# [About this exercise]
Please filter the data below down to the lines holding the string "text".

Dataset entries:
+---+
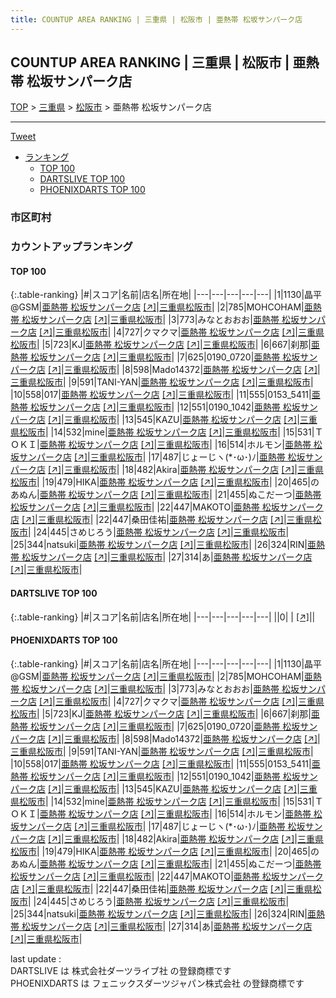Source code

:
 ```yaml
---
title: COUNTUP AREA RANKING | 三重県 | 松阪市 | 亜熱帯 松坂サンパーク店
---
```

## COUNTUP AREA RANKING | 三重県 | 松阪市 | 亜熱帯 松坂サンパーク店

[TOP](/darts/rank/) > [三重県](/darts/rank/三重県/) > [松阪市](/darts/rank/三重県/松阪市/) > 亜熱帯 松坂サンパーク店

___

<a href="https://twitter.com/share?ref_src=twsrc%5Etfw" data-text="COUNTUP AREA RANKING | 三重県松阪市亜熱帯 松坂サンパーク店" class="twitter-share-button" data-hashtags="DARTSLIVE,PHOENIXDARTS,darts,ダーツ" data-show-count="false">Tweet</a>

* [ランキング](#カウントアップランキング)
    * [TOP 100](#top-100)
    * [DARTSLIVE TOP 100](#dartslive-top-100)
    * [PHOENIXDARTS TOP 100](#phoenixdarts-top-100)

### 市区町村

<ul>

</ul>

### カウントアップランキング

#### TOP 100



{:.table-ranking}
|#|スコア|名前|店名|所在地|
|---|---|---|---|---|
|1|1130|<span class="rank-name-pd">晶平@GSM</span>|<a href="/darts/rank/shops/63458.html">亜熱帯 松坂サンパーク店</a> <a href="https://vs.phoenixdarts.com/jp/shop/shopDetailInfo/s_63458?s_seq=63458">[↗]</a>|<a href="/darts/rank/三重県/松阪市">三重県松阪市</a>|
|2|785|<span class="rank-name-pd">MOHCOHAM</span>|<a href="/darts/rank/shops/63458.html">亜熱帯 松坂サンパーク店</a> <a href="https://vs.phoenixdarts.com/jp/shop/shopDetailInfo/s_63458?s_seq=63458">[↗]</a>|<a href="/darts/rank/三重県/松阪市">三重県松阪市</a>|
|3|773|<span class="rank-name-pd">みなとおおお</span>|<a href="/darts/rank/shops/63458.html">亜熱帯 松坂サンパーク店</a> <a href="https://vs.phoenixdarts.com/jp/shop/shopDetailInfo/s_63458?s_seq=63458">[↗]</a>|<a href="/darts/rank/三重県/松阪市">三重県松阪市</a>|
|4|727|<span class="rank-name-pd">クマクマ</span>|<a href="/darts/rank/shops/63458.html">亜熱帯 松坂サンパーク店</a> <a href="https://vs.phoenixdarts.com/jp/shop/shopDetailInfo/s_63458?s_seq=63458">[↗]</a>|<a href="/darts/rank/三重県/松阪市">三重県松阪市</a>|
|5|723|<span class="rank-name-pd">KJ</span>|<a href="/darts/rank/shops/63458.html">亜熱帯 松坂サンパーク店</a> <a href="https://vs.phoenixdarts.com/jp/shop/shopDetailInfo/s_63458?s_seq=63458">[↗]</a>|<a href="/darts/rank/三重県/松阪市">三重県松阪市</a>|
|6|667|<span class="rank-name-pd">刹那</span>|<a href="/darts/rank/shops/63458.html">亜熱帯 松坂サンパーク店</a> <a href="https://vs.phoenixdarts.com/jp/shop/shopDetailInfo/s_63458?s_seq=63458">[↗]</a>|<a href="/darts/rank/三重県/松阪市">三重県松阪市</a>|
|7|625|<span class="rank-name-pd">0190_0720</span>|<a href="/darts/rank/shops/63458.html">亜熱帯 松坂サンパーク店</a> <a href="https://vs.phoenixdarts.com/jp/shop/shopDetailInfo/s_63458?s_seq=63458">[↗]</a>|<a href="/darts/rank/三重県/松阪市">三重県松阪市</a>|
|8|598|<span class="rank-name-pd">Mado14372</span>|<a href="/darts/rank/shops/63458.html">亜熱帯 松坂サンパーク店</a> <a href="https://vs.phoenixdarts.com/jp/shop/shopDetailInfo/s_63458?s_seq=63458">[↗]</a>|<a href="/darts/rank/三重県/松阪市">三重県松阪市</a>|
|9|591|<span class="rank-name-pd">TANI-YAN</span>|<a href="/darts/rank/shops/63458.html">亜熱帯 松坂サンパーク店</a> <a href="https://vs.phoenixdarts.com/jp/shop/shopDetailInfo/s_63458?s_seq=63458">[↗]</a>|<a href="/darts/rank/三重県/松阪市">三重県松阪市</a>|
|10|558|<span class="rank-name-pd">017</span>|<a href="/darts/rank/shops/63458.html">亜熱帯 松坂サンパーク店</a> <a href="https://vs.phoenixdarts.com/jp/shop/shopDetailInfo/s_63458?s_seq=63458">[↗]</a>|<a href="/darts/rank/三重県/松阪市">三重県松阪市</a>|
|11|555|<span class="rank-name-pd">0153_5411</span>|<a href="/darts/rank/shops/63458.html">亜熱帯 松坂サンパーク店</a> <a href="https://vs.phoenixdarts.com/jp/shop/shopDetailInfo/s_63458?s_seq=63458">[↗]</a>|<a href="/darts/rank/三重県/松阪市">三重県松阪市</a>|
|12|551|<span class="rank-name-pd">0190_1042</span>|<a href="/darts/rank/shops/63458.html">亜熱帯 松坂サンパーク店</a> <a href="https://vs.phoenixdarts.com/jp/shop/shopDetailInfo/s_63458?s_seq=63458">[↗]</a>|<a href="/darts/rank/三重県/松阪市">三重県松阪市</a>|
|13|545|<span class="rank-name-pd">KAZU</span>|<a href="/darts/rank/shops/63458.html">亜熱帯 松坂サンパーク店</a> <a href="https://vs.phoenixdarts.com/jp/shop/shopDetailInfo/s_63458?s_seq=63458">[↗]</a>|<a href="/darts/rank/三重県/松阪市">三重県松阪市</a>|
|14|532|<span class="rank-name-pd">mine</span>|<a href="/darts/rank/shops/63458.html">亜熱帯 松坂サンパーク店</a> <a href="https://vs.phoenixdarts.com/jp/shop/shopDetailInfo/s_63458?s_seq=63458">[↗]</a>|<a href="/darts/rank/三重県/松阪市">三重県松阪市</a>|
|15|531|<span class="rank-name-pd">ＴＯＫＩ</span>|<a href="/darts/rank/shops/63458.html">亜熱帯 松坂サンパーク店</a> <a href="https://vs.phoenixdarts.com/jp/shop/shopDetailInfo/s_63458?s_seq=63458">[↗]</a>|<a href="/darts/rank/三重県/松阪市">三重県松阪市</a>|
|16|514|<span class="rank-name-pd">ホルモン</span>|<a href="/darts/rank/shops/63458.html">亜熱帯 松坂サンパーク店</a> <a href="https://vs.phoenixdarts.com/jp/shop/shopDetailInfo/s_63458?s_seq=63458">[↗]</a>|<a href="/darts/rank/三重県/松阪市">三重県松阪市</a>|
|17|487|<span class="rank-name-pd">じょーじヽ(*･ω･)ﾉ</span>|<a href="/darts/rank/shops/63458.html">亜熱帯 松坂サンパーク店</a> <a href="https://vs.phoenixdarts.com/jp/shop/shopDetailInfo/s_63458?s_seq=63458">[↗]</a>|<a href="/darts/rank/三重県/松阪市">三重県松阪市</a>|
|18|482|<span class="rank-name-pd">Akira</span>|<a href="/darts/rank/shops/63458.html">亜熱帯 松坂サンパーク店</a> <a href="https://vs.phoenixdarts.com/jp/shop/shopDetailInfo/s_63458?s_seq=63458">[↗]</a>|<a href="/darts/rank/三重県/松阪市">三重県松阪市</a>|
|19|479|<span class="rank-name-pd">HIKA</span>|<a href="/darts/rank/shops/63458.html">亜熱帯 松坂サンパーク店</a> <a href="https://vs.phoenixdarts.com/jp/shop/shopDetailInfo/s_63458?s_seq=63458">[↗]</a>|<a href="/darts/rank/三重県/松阪市">三重県松阪市</a>|
|20|465|<span class="rank-name-pd">のあぬん</span>|<a href="/darts/rank/shops/63458.html">亜熱帯 松坂サンパーク店</a> <a href="https://vs.phoenixdarts.com/jp/shop/shopDetailInfo/s_63458?s_seq=63458">[↗]</a>|<a href="/darts/rank/三重県/松阪市">三重県松阪市</a>|
|21|455|<span class="rank-name-pd">ぬこだーつ</span>|<a href="/darts/rank/shops/63458.html">亜熱帯 松坂サンパーク店</a> <a href="https://vs.phoenixdarts.com/jp/shop/shopDetailInfo/s_63458?s_seq=63458">[↗]</a>|<a href="/darts/rank/三重県/松阪市">三重県松阪市</a>|
|22|447|<span class="rank-name-pd">MAKOTO</span>|<a href="/darts/rank/shops/63458.html">亜熱帯 松坂サンパーク店</a> <a href="https://vs.phoenixdarts.com/jp/shop/shopDetailInfo/s_63458?s_seq=63458">[↗]</a>|<a href="/darts/rank/三重県/松阪市">三重県松阪市</a>|
|22|447|<span class="rank-name-pd">桑田佳祐</span>|<a href="/darts/rank/shops/63458.html">亜熱帯 松坂サンパーク店</a> <a href="https://vs.phoenixdarts.com/jp/shop/shopDetailInfo/s_63458?s_seq=63458">[↗]</a>|<a href="/darts/rank/三重県/松阪市">三重県松阪市</a>|
|24|445|<span class="rank-name-pd">さめじろう</span>|<a href="/darts/rank/shops/63458.html">亜熱帯 松坂サンパーク店</a> <a href="https://vs.phoenixdarts.com/jp/shop/shopDetailInfo/s_63458?s_seq=63458">[↗]</a>|<a href="/darts/rank/三重県/松阪市">三重県松阪市</a>|
|25|344|<span class="rank-name-pd">natsuki</span>|<a href="/darts/rank/shops/63458.html">亜熱帯 松坂サンパーク店</a> <a href="https://vs.phoenixdarts.com/jp/shop/shopDetailInfo/s_63458?s_seq=63458">[↗]</a>|<a href="/darts/rank/三重県/松阪市">三重県松阪市</a>|
|26|324|<span class="rank-name-pd">RIN</span>|<a href="/darts/rank/shops/63458.html">亜熱帯 松坂サンパーク店</a> <a href="https://vs.phoenixdarts.com/jp/shop/shopDetailInfo/s_63458?s_seq=63458">[↗]</a>|<a href="/darts/rank/三重県/松阪市">三重県松阪市</a>|
|27|314|<span class="rank-name-pd">あ</span>|<a href="/darts/rank/shops/63458.html">亜熱帯 松坂サンパーク店</a> <a href="https://vs.phoenixdarts.com/jp/shop/shopDetailInfo/s_63458?s_seq=63458">[↗]</a>|<a href="/darts/rank/三重県/松阪市">三重県松阪市</a>|


#### DARTSLIVE TOP 100



{:.table-ranking}
|#|スコア|名前|店名|所在地|
|---|---|---|---|---|
||0|<span class="rank-name-dl"> </span>|<a href="/darts/rank/shops/.html"></a> <a href="">[↗]</a>|<a href="/darts/rank//"></a>|


#### PHOENIXDARTS TOP 100



{:.table-ranking}
|#|スコア|名前|店名|所在地|
|---|---|---|---|---|
|1|1130|<span class="rank-name-pd">晶平@GSM</span>|<a href="/darts/rank/shops/63458.html">亜熱帯 松坂サンパーク店</a> <a href="https://vs.phoenixdarts.com/jp/shop/shopDetailInfo/s_63458?s_seq=63458">[↗]</a>|<a href="/darts/rank/三重県/松阪市">三重県松阪市</a>|
|2|785|<span class="rank-name-pd">MOHCOHAM</span>|<a href="/darts/rank/shops/63458.html">亜熱帯 松坂サンパーク店</a> <a href="https://vs.phoenixdarts.com/jp/shop/shopDetailInfo/s_63458?s_seq=63458">[↗]</a>|<a href="/darts/rank/三重県/松阪市">三重県松阪市</a>|
|3|773|<span class="rank-name-pd">みなとおおお</span>|<a href="/darts/rank/shops/63458.html">亜熱帯 松坂サンパーク店</a> <a href="https://vs.phoenixdarts.com/jp/shop/shopDetailInfo/s_63458?s_seq=63458">[↗]</a>|<a href="/darts/rank/三重県/松阪市">三重県松阪市</a>|
|4|727|<span class="rank-name-pd">クマクマ</span>|<a href="/darts/rank/shops/63458.html">亜熱帯 松坂サンパーク店</a> <a href="https://vs.phoenixdarts.com/jp/shop/shopDetailInfo/s_63458?s_seq=63458">[↗]</a>|<a href="/darts/rank/三重県/松阪市">三重県松阪市</a>|
|5|723|<span class="rank-name-pd">KJ</span>|<a href="/darts/rank/shops/63458.html">亜熱帯 松坂サンパーク店</a> <a href="https://vs.phoenixdarts.com/jp/shop/shopDetailInfo/s_63458?s_seq=63458">[↗]</a>|<a href="/darts/rank/三重県/松阪市">三重県松阪市</a>|
|6|667|<span class="rank-name-pd">刹那</span>|<a href="/darts/rank/shops/63458.html">亜熱帯 松坂サンパーク店</a> <a href="https://vs.phoenixdarts.com/jp/shop/shopDetailInfo/s_63458?s_seq=63458">[↗]</a>|<a href="/darts/rank/三重県/松阪市">三重県松阪市</a>|
|7|625|<span class="rank-name-pd">0190_0720</span>|<a href="/darts/rank/shops/63458.html">亜熱帯 松坂サンパーク店</a> <a href="https://vs.phoenixdarts.com/jp/shop/shopDetailInfo/s_63458?s_seq=63458">[↗]</a>|<a href="/darts/rank/三重県/松阪市">三重県松阪市</a>|
|8|598|<span class="rank-name-pd">Mado14372</span>|<a href="/darts/rank/shops/63458.html">亜熱帯 松坂サンパーク店</a> <a href="https://vs.phoenixdarts.com/jp/shop/shopDetailInfo/s_63458?s_seq=63458">[↗]</a>|<a href="/darts/rank/三重県/松阪市">三重県松阪市</a>|
|9|591|<span class="rank-name-pd">TANI-YAN</span>|<a href="/darts/rank/shops/63458.html">亜熱帯 松坂サンパーク店</a> <a href="https://vs.phoenixdarts.com/jp/shop/shopDetailInfo/s_63458?s_seq=63458">[↗]</a>|<a href="/darts/rank/三重県/松阪市">三重県松阪市</a>|
|10|558|<span class="rank-name-pd">017</span>|<a href="/darts/rank/shops/63458.html">亜熱帯 松坂サンパーク店</a> <a href="https://vs.phoenixdarts.com/jp/shop/shopDetailInfo/s_63458?s_seq=63458">[↗]</a>|<a href="/darts/rank/三重県/松阪市">三重県松阪市</a>|
|11|555|<span class="rank-name-pd">0153_5411</span>|<a href="/darts/rank/shops/63458.html">亜熱帯 松坂サンパーク店</a> <a href="https://vs.phoenixdarts.com/jp/shop/shopDetailInfo/s_63458?s_seq=63458">[↗]</a>|<a href="/darts/rank/三重県/松阪市">三重県松阪市</a>|
|12|551|<span class="rank-name-pd">0190_1042</span>|<a href="/darts/rank/shops/63458.html">亜熱帯 松坂サンパーク店</a> <a href="https://vs.phoenixdarts.com/jp/shop/shopDetailInfo/s_63458?s_seq=63458">[↗]</a>|<a href="/darts/rank/三重県/松阪市">三重県松阪市</a>|
|13|545|<span class="rank-name-pd">KAZU</span>|<a href="/darts/rank/shops/63458.html">亜熱帯 松坂サンパーク店</a> <a href="https://vs.phoenixdarts.com/jp/shop/shopDetailInfo/s_63458?s_seq=63458">[↗]</a>|<a href="/darts/rank/三重県/松阪市">三重県松阪市</a>|
|14|532|<span class="rank-name-pd">mine</span>|<a href="/darts/rank/shops/63458.html">亜熱帯 松坂サンパーク店</a> <a href="https://vs.phoenixdarts.com/jp/shop/shopDetailInfo/s_63458?s_seq=63458">[↗]</a>|<a href="/darts/rank/三重県/松阪市">三重県松阪市</a>|
|15|531|<span class="rank-name-pd">ＴＯＫＩ</span>|<a href="/darts/rank/shops/63458.html">亜熱帯 松坂サンパーク店</a> <a href="https://vs.phoenixdarts.com/jp/shop/shopDetailInfo/s_63458?s_seq=63458">[↗]</a>|<a href="/darts/rank/三重県/松阪市">三重県松阪市</a>|
|16|514|<span class="rank-name-pd">ホルモン</span>|<a href="/darts/rank/shops/63458.html">亜熱帯 松坂サンパーク店</a> <a href="https://vs.phoenixdarts.com/jp/shop/shopDetailInfo/s_63458?s_seq=63458">[↗]</a>|<a href="/darts/rank/三重県/松阪市">三重県松阪市</a>|
|17|487|<span class="rank-name-pd">じょーじヽ(*･ω･)ﾉ</span>|<a href="/darts/rank/shops/63458.html">亜熱帯 松坂サンパーク店</a> <a href="https://vs.phoenixdarts.com/jp/shop/shopDetailInfo/s_63458?s_seq=63458">[↗]</a>|<a href="/darts/rank/三重県/松阪市">三重県松阪市</a>|
|18|482|<span class="rank-name-pd">Akira</span>|<a href="/darts/rank/shops/63458.html">亜熱帯 松坂サンパーク店</a> <a href="https://vs.phoenixdarts.com/jp/shop/shopDetailInfo/s_63458?s_seq=63458">[↗]</a>|<a href="/darts/rank/三重県/松阪市">三重県松阪市</a>|
|19|479|<span class="rank-name-pd">HIKA</span>|<a href="/darts/rank/shops/63458.html">亜熱帯 松坂サンパーク店</a> <a href="https://vs.phoenixdarts.com/jp/shop/shopDetailInfo/s_63458?s_seq=63458">[↗]</a>|<a href="/darts/rank/三重県/松阪市">三重県松阪市</a>|
|20|465|<span class="rank-name-pd">のあぬん</span>|<a href="/darts/rank/shops/63458.html">亜熱帯 松坂サンパーク店</a> <a href="https://vs.phoenixdarts.com/jp/shop/shopDetailInfo/s_63458?s_seq=63458">[↗]</a>|<a href="/darts/rank/三重県/松阪市">三重県松阪市</a>|
|21|455|<span class="rank-name-pd">ぬこだーつ</span>|<a href="/darts/rank/shops/63458.html">亜熱帯 松坂サンパーク店</a> <a href="https://vs.phoenixdarts.com/jp/shop/shopDetailInfo/s_63458?s_seq=63458">[↗]</a>|<a href="/darts/rank/三重県/松阪市">三重県松阪市</a>|
|22|447|<span class="rank-name-pd">MAKOTO</span>|<a href="/darts/rank/shops/63458.html">亜熱帯 松坂サンパーク店</a> <a href="https://vs.phoenixdarts.com/jp/shop/shopDetailInfo/s_63458?s_seq=63458">[↗]</a>|<a href="/darts/rank/三重県/松阪市">三重県松阪市</a>|
|22|447|<span class="rank-name-pd">桑田佳祐</span>|<a href="/darts/rank/shops/63458.html">亜熱帯 松坂サンパーク店</a> <a href="https://vs.phoenixdarts.com/jp/shop/shopDetailInfo/s_63458?s_seq=63458">[↗]</a>|<a href="/darts/rank/三重県/松阪市">三重県松阪市</a>|
|24|445|<span class="rank-name-pd">さめじろう</span>|<a href="/darts/rank/shops/63458.html">亜熱帯 松坂サンパーク店</a> <a href="https://vs.phoenixdarts.com/jp/shop/shopDetailInfo/s_63458?s_seq=63458">[↗]</a>|<a href="/darts/rank/三重県/松阪市">三重県松阪市</a>|
|25|344|<span class="rank-name-pd">natsuki</span>|<a href="/darts/rank/shops/63458.html">亜熱帯 松坂サンパーク店</a> <a href="https://vs.phoenixdarts.com/jp/shop/shopDetailInfo/s_63458?s_seq=63458">[↗]</a>|<a href="/darts/rank/三重県/松阪市">三重県松阪市</a>|
|26|324|<span class="rank-name-pd">RIN</span>|<a href="/darts/rank/shops/63458.html">亜熱帯 松坂サンパーク店</a> <a href="https://vs.phoenixdarts.com/jp/shop/shopDetailInfo/s_63458?s_seq=63458">[↗]</a>|<a href="/darts/rank/三重県/松阪市">三重県松阪市</a>|
|27|314|<span class="rank-name-pd">あ</span>|<a href="/darts/rank/shops/63458.html">亜熱帯 松坂サンパーク店</a> <a href="https://vs.phoenixdarts.com/jp/shop/shopDetailInfo/s_63458?s_seq=63458">[↗]</a>|<a href="/darts/rank/三重県/松阪市">三重県松阪市</a>|


<div class="footer border-top border-gray-light mt-5 pt-3 text-right text-gray">
    last update : <span style="font-weight: italic" id="foot_last_modified"></span><br />
    DARTSLIVE は 株式会社ダーツライブ社 の登録商標です<br />
    PHOENIXDARTS は フェニックスダーツジャパン株式会社 の登録商標です<br />
</div>

<script src="https://cdnjs.cloudflare.com/ajax/libs/jquery.tablesorter/2.31.3/js/jquery.tablesorter.min.js" integrity="sha512-qzgd5cYSZcosqpzpn7zF2ZId8f/8CHmFKZ8j7mU4OUXTNRd5g+ZHBPsgKEwoqxCtdQvExE5LprwwPAgoicguNg==" crossorigin="anonymous" referrerpolicy="no-referrer"></script>
<link rel="stylesheet" href="https://cdnjs.cloudflare.com/ajax/libs/jquery.tablesorter/2.31.3/css/theme.default.min.css" integrity="sha512-wghhOJkjQX0Lh3NSWvNKeZ0ZpNn+SPVXX1Qyc9OCaogADktxrBiBdKGDoqVUOyhStvMBmJQ8ZdMHiR3wuEq8+w==" crossorigin="anonymous" referrerpolicy="no-referrer" />
<script>
$(function() {
    $(".table-ranking").tablesorter({sortList:[[0, 0]]});
    $("#foot_last_modified").text(formatDate(new Date(document.lastModified), 'yyyy-MM-dd HH:mm:ss'));
});
</script>

<script async src="https://platform.twitter.com/widgets.js" charset="utf-8"></script>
+---+
# [Exercise response]
<a href="https://twitter.com/share?ref_src=twsrc%5Etfw" data-text="COUNTUP AREA RANKING | 三重県松阪市亜熱帯 松坂サンパーク店" class="twitter-share-button" data-hashtags="DARTSLIVE,PHOENIXDARTS,darts,ダーツ" data-show-count="false">Tweet</a>
<div class="footer border-top border-gray-light mt-5 pt-3 text-right text-gray">
    $("#foot_last_modified").text(formatDate(new Date(document.lastModified), 'yyyy-MM-dd HH:mm:ss'));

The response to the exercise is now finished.